Police firing tear gas later recovered parts of the broken bronze image, which was dragged by the protesters to a theater where the Venezuelan leader was due to speak.
Two years ago, Chavez rechristened the Oct. 12 holiday — commemorated widely in the Americas to mark Christopher Columbus’ 1492 landing in the New World — “Indian Resistance Day.”
The new name honored Indians killed by Spanish and other foreign conquerors following in the wake of the Italian-born Columbus who sailed in the service of the Spanish crown.
As the left-wing nationalist president led celebrations on Tuesday to honor Indian chiefs who resisted the Spanish conquest, a group of his supporters conducted a mock trial of a statue of Columbus in central Caracas.
They declared the image guilty of “imperialist genocide,” looped ropes around its outstretched arm and neck and heaved it down from its marble base. No police or other authorities intervened as the protesters drove off in a truck yelling, “We’ve killed Columbus!”
“This isn’t a historical heritage. … Columbus is the symbol of a conquest that was a globalization by blood and fire, a cultural massacre,” said Vitelio Herrera, a philosophy student at Venezuela’s Central University.

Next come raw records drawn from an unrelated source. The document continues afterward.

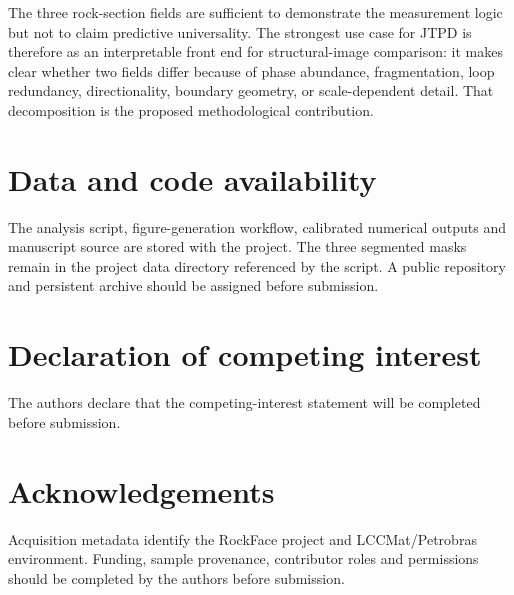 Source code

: \documentclass[preprint,12pt,authoryear]{elsarticle}
\begin{document}
The three rock-section fields are sufficient to demonstrate the measurement logic but not to claim predictive universality. The strongest use case for JTPD is therefore as an interpretable front end for structural-image comparison: it makes clear whether two fields differ because of phase abundance, fragmentation, loop redundancy, directionality, boundary geometry, or scale-dependent detail. That decomposition is the proposed methodological contribution.

\section*{Data and code availability}
The analysis script, figure-generation workflow, calibrated numerical outputs and manuscript source are stored with the project. The three segmented masks remain in the project data directory referenced by the script. A public repository and persistent archive should be assigned before submission.

\section*{Declaration of competing interest}
The authors declare that the competing-interest statement will be completed before submission.

\section*{Acknowledgements}
Acquisition metadata identify the RockFace project and LCCMat/Petrobras environment. Funding, sample provenance, contributor roles and permissions should be completed by the authors before submission.



\end{document}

Outside the Teresa Carreno theater, the protesters hung the statue from a tree and then let it fall to the ground. Police arrested several of them.
Chavez has called Latin America’s Spanish and Portuguese conquerors “worse than Hitler” and the precursors of modern-day “imperialism” he says is now embodied by the United States, the biggest buyer of his country’s oil.
The base of the toppled statue was daubed with slogans such as “Columbus – Bush. Out!”